### Exercise
Only lines that contain the word "truth" belong in the answer; copy them from the records below.

..........

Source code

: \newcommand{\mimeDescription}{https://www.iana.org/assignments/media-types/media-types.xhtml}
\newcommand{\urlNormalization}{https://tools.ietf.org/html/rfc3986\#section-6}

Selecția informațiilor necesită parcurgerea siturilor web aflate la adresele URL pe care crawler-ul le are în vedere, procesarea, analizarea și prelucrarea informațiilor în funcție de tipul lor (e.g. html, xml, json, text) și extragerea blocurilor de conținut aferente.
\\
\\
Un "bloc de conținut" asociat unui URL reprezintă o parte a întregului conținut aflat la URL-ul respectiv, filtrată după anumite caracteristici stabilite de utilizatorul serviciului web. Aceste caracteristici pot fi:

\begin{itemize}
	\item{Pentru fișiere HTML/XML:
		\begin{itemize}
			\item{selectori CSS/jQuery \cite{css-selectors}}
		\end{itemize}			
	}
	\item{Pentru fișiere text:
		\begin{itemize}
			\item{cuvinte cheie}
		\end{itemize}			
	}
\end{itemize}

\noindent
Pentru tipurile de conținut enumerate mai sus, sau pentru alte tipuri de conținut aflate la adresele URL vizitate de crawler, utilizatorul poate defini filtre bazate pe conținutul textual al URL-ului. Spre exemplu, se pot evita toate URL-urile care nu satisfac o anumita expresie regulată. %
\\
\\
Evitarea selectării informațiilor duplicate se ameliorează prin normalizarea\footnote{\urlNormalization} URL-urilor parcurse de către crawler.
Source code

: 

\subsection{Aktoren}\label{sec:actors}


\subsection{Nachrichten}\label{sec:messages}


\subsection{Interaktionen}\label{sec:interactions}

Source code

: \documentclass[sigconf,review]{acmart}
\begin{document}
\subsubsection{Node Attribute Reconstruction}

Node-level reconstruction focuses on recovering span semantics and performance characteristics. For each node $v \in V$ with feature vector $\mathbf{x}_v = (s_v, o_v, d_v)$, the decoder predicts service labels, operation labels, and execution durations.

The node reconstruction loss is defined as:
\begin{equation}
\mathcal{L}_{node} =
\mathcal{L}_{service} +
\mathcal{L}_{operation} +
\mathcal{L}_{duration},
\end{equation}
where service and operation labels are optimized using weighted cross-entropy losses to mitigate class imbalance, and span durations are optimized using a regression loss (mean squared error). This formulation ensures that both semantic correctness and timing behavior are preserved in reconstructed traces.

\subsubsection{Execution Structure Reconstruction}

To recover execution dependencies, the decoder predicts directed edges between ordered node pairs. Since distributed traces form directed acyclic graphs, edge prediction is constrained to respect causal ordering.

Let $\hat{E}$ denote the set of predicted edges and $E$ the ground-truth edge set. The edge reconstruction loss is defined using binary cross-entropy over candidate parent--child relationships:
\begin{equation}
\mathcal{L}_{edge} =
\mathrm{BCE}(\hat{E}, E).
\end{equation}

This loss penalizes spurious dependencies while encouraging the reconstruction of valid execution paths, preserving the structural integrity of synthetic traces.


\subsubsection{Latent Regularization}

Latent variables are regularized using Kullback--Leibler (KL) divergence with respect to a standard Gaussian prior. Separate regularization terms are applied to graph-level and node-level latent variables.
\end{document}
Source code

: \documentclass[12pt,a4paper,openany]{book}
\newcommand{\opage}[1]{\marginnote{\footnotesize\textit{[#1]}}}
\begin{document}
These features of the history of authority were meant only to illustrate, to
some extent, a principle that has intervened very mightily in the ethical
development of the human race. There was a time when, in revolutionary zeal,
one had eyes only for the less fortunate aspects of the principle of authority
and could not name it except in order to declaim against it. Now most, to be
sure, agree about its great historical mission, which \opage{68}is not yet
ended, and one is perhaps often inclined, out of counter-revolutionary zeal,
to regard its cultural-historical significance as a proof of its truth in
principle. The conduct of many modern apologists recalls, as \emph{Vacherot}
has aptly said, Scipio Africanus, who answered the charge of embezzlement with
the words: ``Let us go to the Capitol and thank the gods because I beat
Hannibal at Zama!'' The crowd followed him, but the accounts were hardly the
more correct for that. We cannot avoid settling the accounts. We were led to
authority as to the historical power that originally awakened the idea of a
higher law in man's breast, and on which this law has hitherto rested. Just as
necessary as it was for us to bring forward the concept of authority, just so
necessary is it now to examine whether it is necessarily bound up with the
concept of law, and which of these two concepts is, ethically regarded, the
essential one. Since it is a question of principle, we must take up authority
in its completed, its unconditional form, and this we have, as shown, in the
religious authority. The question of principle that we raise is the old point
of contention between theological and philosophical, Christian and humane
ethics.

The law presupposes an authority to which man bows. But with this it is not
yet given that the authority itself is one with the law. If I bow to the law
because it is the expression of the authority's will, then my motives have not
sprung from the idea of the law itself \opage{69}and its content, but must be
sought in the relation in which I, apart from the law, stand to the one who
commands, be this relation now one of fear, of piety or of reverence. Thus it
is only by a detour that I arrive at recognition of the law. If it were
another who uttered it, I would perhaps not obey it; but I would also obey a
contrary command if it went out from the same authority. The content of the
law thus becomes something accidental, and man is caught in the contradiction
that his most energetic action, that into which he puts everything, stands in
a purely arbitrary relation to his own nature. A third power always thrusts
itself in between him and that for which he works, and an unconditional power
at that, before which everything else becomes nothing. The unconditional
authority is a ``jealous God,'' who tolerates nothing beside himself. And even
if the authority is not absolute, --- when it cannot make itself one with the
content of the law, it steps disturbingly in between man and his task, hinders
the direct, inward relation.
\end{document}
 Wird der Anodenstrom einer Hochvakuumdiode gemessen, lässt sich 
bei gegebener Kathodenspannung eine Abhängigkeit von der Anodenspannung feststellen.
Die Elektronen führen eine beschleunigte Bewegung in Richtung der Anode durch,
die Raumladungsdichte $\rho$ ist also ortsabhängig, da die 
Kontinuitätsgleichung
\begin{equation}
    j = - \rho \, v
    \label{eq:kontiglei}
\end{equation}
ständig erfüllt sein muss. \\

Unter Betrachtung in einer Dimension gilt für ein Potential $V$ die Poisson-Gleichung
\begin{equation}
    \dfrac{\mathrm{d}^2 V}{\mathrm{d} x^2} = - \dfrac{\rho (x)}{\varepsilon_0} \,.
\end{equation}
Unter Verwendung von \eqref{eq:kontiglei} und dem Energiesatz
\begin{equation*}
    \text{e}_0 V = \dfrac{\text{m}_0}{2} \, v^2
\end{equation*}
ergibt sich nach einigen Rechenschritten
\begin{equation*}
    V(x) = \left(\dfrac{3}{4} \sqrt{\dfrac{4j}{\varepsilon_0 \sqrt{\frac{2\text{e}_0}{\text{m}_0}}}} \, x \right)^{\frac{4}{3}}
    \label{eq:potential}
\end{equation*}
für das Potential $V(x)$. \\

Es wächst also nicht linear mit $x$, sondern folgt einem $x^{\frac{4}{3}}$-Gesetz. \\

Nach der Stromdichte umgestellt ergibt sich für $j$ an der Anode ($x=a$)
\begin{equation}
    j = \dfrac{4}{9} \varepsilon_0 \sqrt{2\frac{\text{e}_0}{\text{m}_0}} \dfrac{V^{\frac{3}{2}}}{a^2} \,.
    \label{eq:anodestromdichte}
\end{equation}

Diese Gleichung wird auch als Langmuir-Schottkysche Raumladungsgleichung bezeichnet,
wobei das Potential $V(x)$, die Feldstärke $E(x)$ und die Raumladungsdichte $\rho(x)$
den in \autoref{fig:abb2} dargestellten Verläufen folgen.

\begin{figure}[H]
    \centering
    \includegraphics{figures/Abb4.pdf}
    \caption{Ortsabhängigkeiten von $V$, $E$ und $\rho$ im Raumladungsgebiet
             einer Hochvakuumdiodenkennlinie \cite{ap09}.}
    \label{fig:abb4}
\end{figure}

..........

### Result
Let $\hat{E}$ denote the set of predicted edges and $E$ the ground-truth edge set. The edge reconstruction loss is defined using binary cross-entropy over candidate parent--child relationships:
to regard its cultural-historical significance as a proof of its truth in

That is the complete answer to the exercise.